◆ **TASK MATERIAL**
=-=-=-=-=

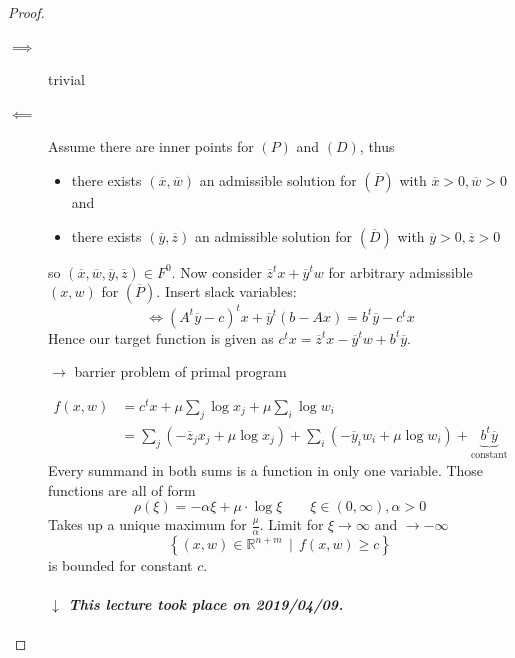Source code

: \documentclass[a4paper]{article}
\newcounter{lecref}[subsection]
\numberwithin{lecref}{subsection}
\newtheorem{theorem}[lecref]{Theorem}
\newcommand{\SetDef}[2]{\left\{#1\,\mid\,#2\right\}}
\newcommand{\dateref}[1]{%
  \begin{mdframed}[backgroundcolor=gray!10,innerbottommargin=0pt,innertopmargin=0pt]
    \paragraph{\textit{$\downarrow$ This lecture took place on #1.}}%
  \end{mdframed}%
}
\begin{document}
\begin{proof}
	\begin{description}
		\item[$\mathbf \implies$] trivial
		\item[$\mathbf \impliedby$] Assume there are inner points for $(P)$ and $(D)$, thus
			\begin{itemize}
				\item there exists $(\overline x, \overline w)$ an admissible solution for $(\overline P)$ with $\overline x > 0, \overline w > 0$ and
				\item there exists $(\overline y, \overline z)$ an admissible solution for $(\overline D)$ with $\overline y > 0, \overline z > 0$
			\end{itemize}
			so $(\overline x, \overline w, \overline y, \overline z) \in F^0$.
			Now consider $\overline z^t x + \overline y^t w$ for arbitrary admissible $(x, w)$ for $(\overline P)$.
			Insert slack variables:
			\[ \iff (A^t \overline y - c)^t x + \overline y^t (b - Ax) = b^t \overline y - c^t x \]
			Hence our target function is given as $c^t x = \overline z^t x - \overline y^t w + b^t \overline y$.

			$\to$ barrier problem of primal program

			\begin{align*}
				f(x, w) &= c^t x + \mu \sum_j \log x_j + \mu \sum_i \log w_i \\
					&= \sum_j \left(- \overline z_j x_j + \mu \log x_j\right) + \sum_i \left(-\overline y_i w_i + \mu \log w_i\right) + \underbrace{b^t \overline y}_{\text{constant}}
			\end{align*}
			Every summand in both sums is a function in only one variable.
			Those functions are all of form
			\[ \rho(\xi) = -\alpha \xi + \mu \cdot \log \xi \qquad \xi \in (0, \infty), \alpha > 0 \]
			Takes up a unique maximum for $\frac \mu\alpha$. Limit for $\xi \to \infty$ and $\to -\infty$
			\[ \SetDef{(x, w) \in \mathbb R^{n + m}}{f(x, w) \geq c} \]
			is bounded for constant $c$.

			\dateref{2019/04/09}


\end{description}
\end{proof}
\end{document}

=-=-=-=-=

◆ **WHAT IS REQUIRED**
Work through the records above. Copy every line with the string "admissible".

◆ **SOLUTION**
				\item there exists $(\overline x, \overline w)$ an admissible solution for $(\overline P)$ with $\overline x > 0, \overline w > 0$ and
				\item there exists $(\overline y, \overline z)$ an admissible solution for $(\overline D)$ with $\overline y > 0, \overline z > 0$
			Now consider $\overline z^t x + \overline y^t w$ for arbitrary admissible $(x, w)$ for $(\overline P)$.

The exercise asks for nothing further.